Motorola's Droid X goes on sale Thursday, and it couldn't have planned a better week to debut the iPhone 4 alternative. Anti-iPhone 4 rhetoric is growing in volume. There is the Consumer Reports slam on Apple's iPhone 4, a judge that just granted a lawsuit against Apple and AT&T class action status, and consumer sentiment that Apple is in faulty-antenna denial.
Call it a perfect storm of anti iPhone 4 propaganda, but it could lay the groundwork for one of the most successful Android phone launches yet. After all, the Droid X is a pretty impressive phone in its own right - iPhone flubs or not.
On Monday, Consumer Reports confirmed what a number of disgruntled Apple customers have been complaining about since the day the iPhone 4 hit the shelves--holding the phone in a particular way will cause the phone to lose signal strength and even drop calls.
The iPhone 4, which officially landed in consumer's hands less than a month ago, has been criticized in the press for its design flaws--including antenna problems and screen discoloration. Its antenna problems particularly stood out--not only because one of the phone's selling points was its new antenna design, but also because users found that holding the phone as a normal person might hold a cell phone was what caused the problems.
Apple first released a statement regarding the iPhone 4's antenna problems, basically trying to pawn the problem off as a "software issue." According to Apple, the iPhone software formula for displaying signal bars was just "totally wrong." A few days later, Apple admitted that there might be a hardware problem, and that users should simply avoid touching the lower left corner of the phone or purchase a $29 "bumper" case to fix the issue.
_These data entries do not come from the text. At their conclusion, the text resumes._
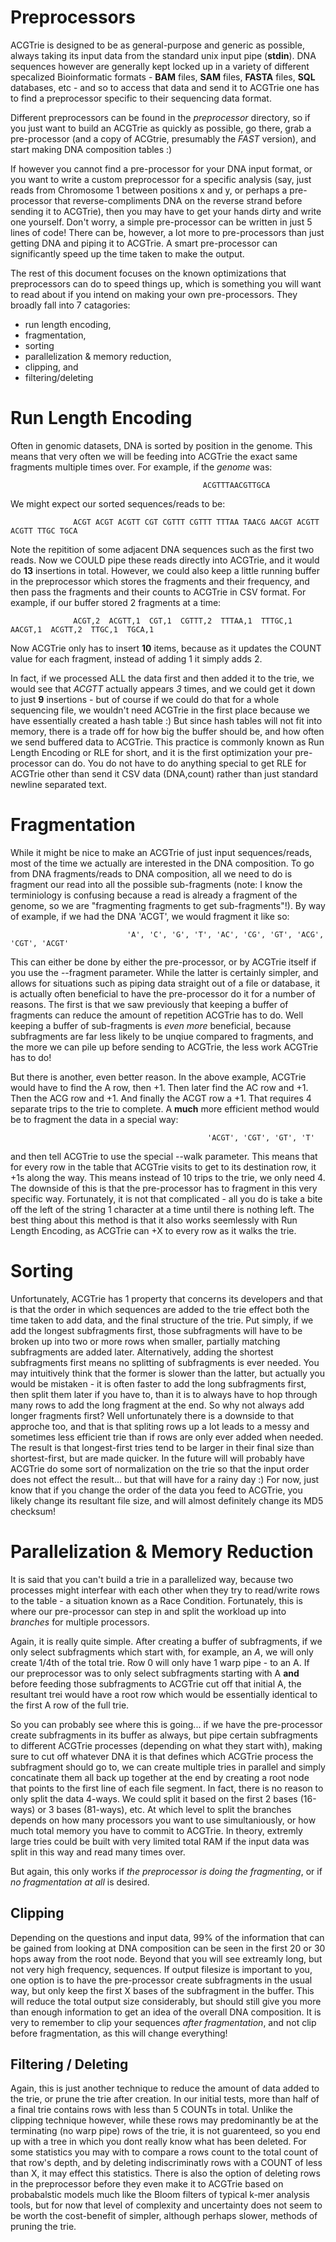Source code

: # Preprocessors

ACGTrie is designed to be as general-purpose and generic as possible, always taking its input data from the standard unix input 
pipe (**stdin**). DNA sequences however are generally kept locked up in a variety of different specalized  Bioinformatic formats - 
**BAM** files, **SAM** files, **FASTA** files, **SQL** databases, etc - and so to access that data and send it to ACGTrie one has to find a 
preprocessor specific to their sequencing data format. 

Different preprocessors can be found in the *preprocessor* directory, so if you just want to build an ACGTrie as quickly as 
possible, go there, grab a pre-processor (and a copy of ACGtrie, presumably the *FAST* version), and start making DNA 
composition tables :)

If however you cannot find a pre-processor for your DNA input format, or you want to write a custom preprocessor for a specific 
analysis (say, just reads from Chromosome 1 between positions x and y, or perhaps a pre-processor that reverse-compliments DNA 
on the reverse strand before sending it to ACGTrie), then you may have to get your hands dirty and write one yourself. 
Don't worry, a simple pre-processor can be written in just 5 lines of code!
There can be, however, a lot more to pre-processors than just getting DNA and piping it to ACGTrie. 
A smart pre-processor can significantly speed up the time taken to make the output. 

The rest of this document focuses on the known optimizations that preprocessors can do to speed things up, which is something 
you will want to read about if you intend on making your own pre-processors. They broadly fall into 7 catagories:

- run length encoding,
- fragmentation,
- sorting
- parallelization & memory reduction,
- clipping, and
- filtering/deleting

# Run Length Encoding

Often in genomic datasets, DNA is sorted by position in the genome. This means that very often we will be feeding into ACGTrie the
exact same fragments multiple times over. For example, if the *genome* was:

                                               ACGTTTAACGTTGCA

We might expect our sorted sequences/reads to be:

                  ACGT ACGT ACGTT CGT CGTTT CGTTT TTTAA TAACG AACGT ACGTT ACGTT TTGC TGCA

Note the repitition of some adjacent DNA sequences such as the first two reads. Now we COULD pipe these reads directly into ACGTrie,
and it would do **13** insertions in total. However, we could also keep a little running buffer in the preprocessor which stores
the fragments and their frequency, and then pass the fragments and their counts to ACGTrie in CSV format. For example, if our
buffer stored 2 fragments at a time:

                  ACGT,2  ACGTT,1  CGT,1  CGTTT,2  TTTAA,1  TTTGC,1  AACGT,1  ACGTT,2  TTGC,1  TGCA,1

Now ACGTrie only has to insert **10** items, because as it updates the COUNT value for each fragment, instead of adding 1 it simply adds 2.

In fact, if we processed ALL the data first and then added it to the trie, we would see that *ACGTT* actually appears *3* times, and
we could get it down to just **9** insertions - but of course if we could do that for a whole sequencing file, we wouldn't need ACGTrie
in the first place because we have essentially created a hash table :) But since hash tables will not fit into memory, there is a 
trade off for how big the buffer should be, and how often we send buffered data to ACGTrie. 
This practice is commonly known as Run Length Encoding or RLE for short, and it is the first optimization your pre-processor can do.
You do not have to do anything special to get RLE for ACGTrie other than send it CSV data (DNA,count) rather than just standard newline separated text.

# Fragmentation

While it might be nice to make an ACGTrie of just input sequences/reads, most of the time we actually are interested in the DNA composition. To go from DNA fragments/reads to DNA composition, all we need to do is fragment our read into all the possible sub-fragments (note: I know the terminiology is confusing because a read is already a fragment of the genome, so we are "fragmenting fragments to get sub-fragments"!). By way of example, if we had the DNA 'ACGT', we would fragment it like so:

                              'A', 'C', 'G', 'T', 'AC', 'CG', 'GT', 'ACG', 'CGT', 'ACGT'

This can either be done by either the pre-processor, or by ACGTrie itself if you use the --fragment parameter. While the latter is certainly simpler, and allows for situations such as piping data straight out of a file or database, it is actually often beneficial to have the pre-processor do it for a number of reasons. The first is that we saw previously that keeping a buffer of fragments can reduce the amount of repetition ACGTrie has to do. Well keeping a buffer of sub-fragments is *even more* beneficial, because subfragments are far less likely to be unqiue compared to fragments, and the more we can pile up before sending to ACGTrie, the less work ACGTrie has to do!

But there is another, even better reason. In the above example, ACGTrie would have to find the A row, then +1. Then later find the AC row and +1. Then the ACG row and +1. And finally the ACGT row a +1. That requires 4 separate trips to the trie to complete. A **much** more efficient method would be to fragment the data in a special way:

                                                'ACGT', 'CGT', 'GT', 'T'

and then tell ACGTrie to use the special --walk parameter. This means that for every row in the table that ACGTrie visits to get to its destination row, it +1s along the way. This means instead of 10 trips to the trie, we only need 4. The downside of this is that the pre-processor has to fragment in this very specific way. Fortunately, it is not that complicated - all you do is take a bite off the left of the string 1 character at a time until there is nothing left.
The best thing about this method is that it also works seemlessly with Run Length Encoding, as ACGTrie can +X to every row as it walks the trie.

# Sorting

Unfortunately, ACGTrie has 1 property that concerns its developers and that is that the order in which sequences are added to the trie effect both the time taken to add data, and the final structure of the trie. Put simply, if we add the longest subfragments first, those subfragments will have to be broken up into two or more rows when smaller, partially matching subfragments are added later. Alternatively, adding the shortest subfragments first means no splitting of subfragments is ever needed. You may intuitively think that the former is slower than the latter, but actually you would be mistaken - it is often faster to add the long subfragments first, then split them later if you have to, than it is to always have to hop through many rows to add the long fragment at the end.
So why not always add longer fragments first? Well unfortunately there is a downside to that approche too, and that is that spliting rows up a lot leads to a messy and sometimes less efficient trie than if rows are only ever added when needed. The result is that longest-first tries tend to be larger in their final size than shortest-first, but are made quicker.
In the future will will probably have ACGTrie do some sort of normalization on the trie so that the input order does not effect the result... but that will have for a rainy day :) For now, just know that if you change the order of the data you feed to ACGTrie, you likely change its resultant file size, and will almost definitely change its MD5 checksum!

# Parallelization & Memory Reduction

It is said that you can't build a trie in a parallelized way, because two processes might interfear with each other when they try to read/write rows to the table - a situation known as a Race Condition. Fortunately, this is where our pre-processor can step in and split the workload up into *branches* for multiple processors.

Again, it is really quite simple. After creating a buffer of subfragments, if we only select subfragments which start with, for example, an *A*, we will only create 1/4th of the total trie. Row 0 will only have 1 warp pipe - to an A. If our preprocessor was to only select subfragments starting with A **and** before feeding those subfragments to ACGTrie cut off that initial A, the resultant trei would have a root row which would be essentially identical to the first A row of the full trie.

So you can probably see where this is going... if we have the pre-processor create subfragments in its buffer as always, but pipe certain subfragments to different ACGTrie processes (depending on what they start with), making sure to cut off whatever DNA it is that defines which ACGTrie process the subfragment should go to, we can create multiple tries in parallel and simply concatinate them all back up together at the end by creating a root node that points to the first line of each file segment.
In fact, there is no reason to only split the data 4-ways. We could split it based on the first 2 bases (16-ways) or 3 bases (81-ways), etc. At which level to split the branches depends on how many processors you want to use simultaniously, or how much total memory you have to commit to ACGTrie. In theory, extremly large tries could be built with very limited total RAM if the input data was split in this way and read many times over.

But again, this only works if *the preprocessor is doing the fragmenting*, or if *no fragmentation at all* is desired.

## Clipping

Depending on the questions and input data, 99% of the information that can be gained from looking at DNA composition can be seen in the first 20 or 30 hops away from the root node. Beyond that you will see extreamly long, but not very high frequency, sequences. If output filesize is important to you, one option is to have the pre-processor create subfragments in the usual way, but only keep the first X bases of the subfragment in the buffer. This will reduce the total output size considerably, but
should still give you more than enough information to get an idea of the overall DNA composition. It is very to remember to clip your sequences *after fragmentation*, and not clip before fragmentation, as this will change everything!

##  Filtering / Deleting

Again, this is just another technique to reduce the amount of data added to the trie, or prune the trie after creation.
In our initial tests, more than half of a final trie contains rows with less than 5 COUNTs in total. Unlike the clipping technique however, while these rows may predominantly be at the terminating (no warp pipe) rows of the trie, it is not guarenteed, so you end up with a tree in which you dont really know what has been deleted. For some statistics you may with to compare a rows count to the total count of that row's depth, and by deleting indiscriminatly rows with a COUNT of less than X, it may effect this statistics. There is also the option of deleting rows in the preprocessor before they even make it to ACGTrie based on probabalstic models much like the Bloom filters of typical k-mer analysis tools, but for now that level of complexity and uncertainty does not seem to be worth the cost-benefit of simpler, although perhaps slower, methods of pruning the trie.
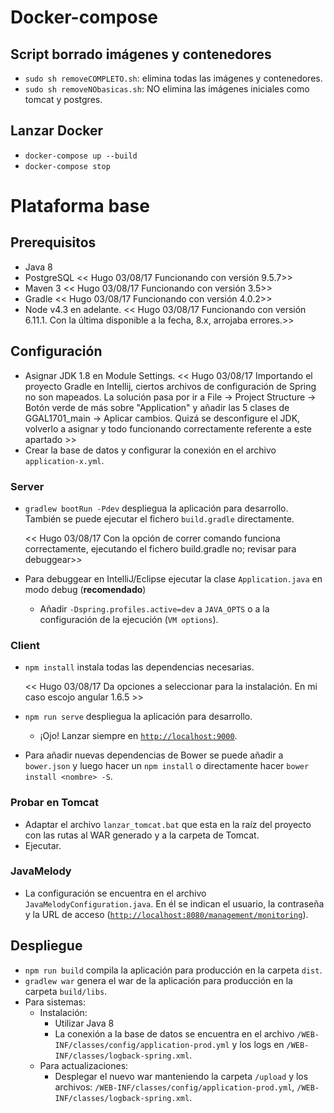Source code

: # Docker-compose

## Script borrado imágenes y contenedores

* `sudo sh removeCOMPLETO.sh`: elimina todas las imágenes y contenedores.
* `sudo sh removeNObasicas.sh`: NO elimina las imágenes iniciales como tomcat y postgres.

## Lanzar Docker

* `docker-compose up --build`
* `docker-compose stop`



# Plataforma base

## Prerequisitos

* Java 8
* PostgreSQL << Hugo 03/08/17 Funcionando con versión 9.5.7>> 
* Maven 3 << Hugo 03/08/17 Funcionando con versión 3.5>> 
* Gradle << Hugo 03/08/17 Funcionando con versión 4.0.2>> 
* Node v4.3 en adelante. << Hugo 03/08/17 Funcionando con versión 6.11.1. 
                         Con la última disponible a la fecha, 8.x, arrojaba 
			 errores.>>

## Configuración

* Asignar JDK 1.8 en Module Settings.
	<< Hugo 03/08/17 Importando el proyecto Gradle en Intellij, ciertos archivos
	 de configuración de Spring no son mapeados. La solución pasa por ir a File -> 
	 Project Structure -> Botón verde de más sobre "Application" y añadir las 5 
	 clases de GGAL1701_main -> Aplicar cambios. Quizá se desconfigure el JDK, volverlo
	 a asignar y todo funcionando correctamente referente a este apartado >>
* Crear la base de datos y configurar la conexión en el archivo `application-x.yml`.


### Server

* `gradlew bootRun -Pdev` despliegua la aplicación para desarrollo. También se puede ejecutar el fichero `build.gradle` directamente.
	
	<< Hugo 03/08/17 Con la opción de correr comando funciona correctamente, 
	ejecutando el fichero build.gradle no; revisar para debuggear>> 

* Para debuggear en IntelliJ/Eclipse ejecutar la clase `Application.java` en modo debug (**recomendado**)
    * Añadir `-Dspring.profiles.active=dev` a `JAVA_OPTS` o a la configuración de la ejecución (`VM options`).  

### Client

* `npm install` instala todas las dependencias necesarias.

	<< Hugo 03/08/17 Da opciones a seleccionar para la instalación. En mi caso escojo angular 1.6.5 >> 

* `npm run serve` despliegua la aplicación para desarrollo.
    * ¡Ojo! Lanzar siempre en [`http://localhost:9000`](http://localhost:9000).


* Para añadir nuevas dependencias de Bower se puede añadir a `bower.json` y luego hacer un `npm install` o directamente hacer `bower install <nombre> -S`.

### Probar en Tomcat

* Adaptar el archivo `lanzar_tomcat.bat` que esta en la raíz del proyecto con las rutas al WAR generado y a la carpeta de Tomcat.
* Ejecutar.

### JavaMelody

* La configuración se encuentra en el archivo `JavaMelodyConfiguration.java`. En él se indican el usuario, la contraseña y la URL de acceso ([`http://localhost:8080/management/monitoring`]()).

## Despliegue

* `npm run build` compila la aplicación para producción en la carpeta `dist`.
* `gradlew war` genera el war de la aplicación para producción en la carpeta `build/libs`.
* Para sistemas:
    * Instalación:
        * Utilizar Java 8
        * La conexión a la base de datos se encuentra en el archivo `/WEB-INF/classes/config/application-prod.yml` y los logs en `/WEB-INF/classes/logback-spring.xml`.
    * Para actualizaciones:
        * Desplegar el nuevo war manteniendo la carpeta `/upload` y los archivos: `/WEB-INF/classes/config/application-prod.yml`, `/WEB-INF/classes/logback-spring.xml`.
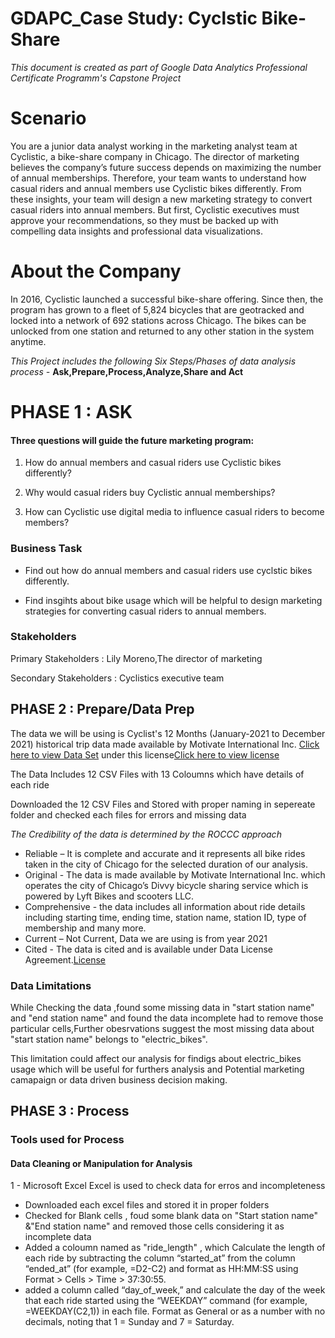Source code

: # GDAPC_Case Study: Cyclstic Bike-Share
*This document is created as part of Google Data Analytics Professional Certificate Programm's Capstone Project*
# Scenario
You are a junior data analyst working in the marketing analyst team at Cyclistic, a bike-share company in Chicago. The director
of marketing believes the company’s future success depends on maximizing the number of annual memberships. Therefore,
your team wants to understand how casual riders and annual members use Cyclistic bikes differently. From these insights,
your team will design a new marketing strategy to convert casual riders into annual members. But first, Cyclistic executives
must approve your recommendations, so they must be backed up with compelling data insights and professional data
visualizations.
# About the Company
In 2016, Cyclistic launched a successful bike-share offering. Since then, the program has grown to a fleet of 5,824 bicycles that
are geotracked and locked into a network of 692 stations across Chicago. The bikes can be unlocked from one station and
returned to any other station in the system anytime.

*This Project includes the following Six Steps/Phases of data analysis process -* **Ask,Prepare,Process,Analyze,Share and Act**
# PHASE 1 : ASK
#### Three questions will guide the future marketing program:
1. How do annual members and casual riders use Cyclistic bikes differently?

2. Why would casual riders buy Cyclistic annual memberships?

3. How can Cyclistic use digital media to influence casual riders to become members?
### Business Task
- Find out how do annual members and casual riders use cyclstic bikes differently.
 
- Find insgihts about bike usage which will be helpful to design marketing strategies for converting casual riders to annual members.
### Stakeholders
Primary Stakeholders : Lily Moreno,The director of marketing

Secondary Stakeholders : Cyclistics executive team
## PHASE 2 : Prepare/Data Prep
The data we will be using is Cyclist's 12 Months (January-2021 to December 2021) historical trip data made available by Motivate International Inc. 
[Click here to view Data Set](https://divvy-tripdata.s3.amazonaws.com/index.html) under this license[Click here to view license](https://ride.divvybikes.com/data-license-agreement)

The Data Includes 12 CSV Files with 13 Coloumns which have details of each ride

Downloaded the 12 CSV Files and Stored with proper naming in sepereate folder and checked each files for errors and missing data

*The Credibility of the data is determined by the ROCCC approach*

- Reliable – It is complete and accurate and it represents all bike rides taken in the city of Chicago for the selected duration of our analysis.
- Original - The data is made available by Motivate International Inc. which operates the city of Chicago’s Divvy bicycle sharing service which is powered by Lyft Bikes and scooters LLC.
- Comprehensive - the data includes all information about ride details including starting time, ending time, station name, station ID, type of membership and many more.
- Current –  Not Current, Data we are using is from year 2021 
- Cited - The data is cited and is available under Data License Agreement.[License](https://ride.divvybikes.com/dataalicense-agreement)
### Data Limitations
While Checking the data ,found some missing data in "start station name" and "end station name" and found the data incomplete had to remove those particular cells,Further obesrvations suggest the most missing data about "start station name" belongs to "electric_bikes".

This limitation could affect our analysis for findigs about electric_bikes usage which will be useful for furthers analysis and Potential marketing camapaign or data driven business decision making.
## PHASE 3 : Process
### Tools used for Process
#### Data Cleaning or Manipulation for Analysis 
1 - Microsoft Excel 
Excel is used to check data for erros and incompleteness
- Downloaded each excel files and stored it in proper folders
- Checked for Blank cells , foud some blank data on "Start station name" &"End station name" and removed those cells considering it as incomplete data
- Added a  coloumn named as "ride_length" , which Calculate the length of each ride by subtracting the column “started_at” from the column “ended_at” (for example, =D2-C2) and format as HH:MM:SS using Format > Cells >
Time > 37:30:55. 
- added a column called “day_of_week,” and calculate the day of the week that each ride started using the “WEEKDAY”
command (for example, =WEEKDAY(C2,1)) in each file. Format as General or as a number with no decimals, noting that
1 = Sunday and 7 = Saturday.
Consumer Reports confirmed Monday (after a series of controlled tests) that the issue is, in fact, a hardware problem--the iPhone 4 has reception problems and is not recommended by Consumer Reports.
Apple and AT&T Go to Court
Even before Consumer Reports' report on the hardware issues, consumers were looking to take action--class-action lawsuits are lining up at Apple's and AT&T's door, including one from Maryland and one from Northern California.
It appears that Verizon has already recognized the potential marketing goldmine in the iPhone 4's issues--on June 30, Verizon ran a full-page ad in the New York Times that included a subtle barb directed at Apple.
"And most importantly, it comes with a double antenna design," the ad read, "The kind that allows you to hold the phone any way you like and use it just about anywhere to make crystal clear calls." Zing!
Droid X is Strong iPhone Alternative
The Motorola Droid X, which features a 1GHz processor, a 4.3-inch multi-touch display, and an 8MP camera with a dual LED flash and 720p video recording, hits the shelves on Wednesday. It's an impressive alternative to the iPhone 4. Take a look at how it matches up agains the iPhone 4 in this chart (click to enlarge).
Even if we don't see any, um, "friendly" iPhone-bashing from Verizon and Motorola, it looks like it won't matter--Apple's taken care of that itself by releasing a faulty product and then denying it. With all of the current and unresolved iPhone 4 woes, it looks like the Droid X is breaking into the market at the perfect time.
But, you never know. What do you think? Will the iPhone 4's issues help, hurt, or have little to no effect on the Droid X release?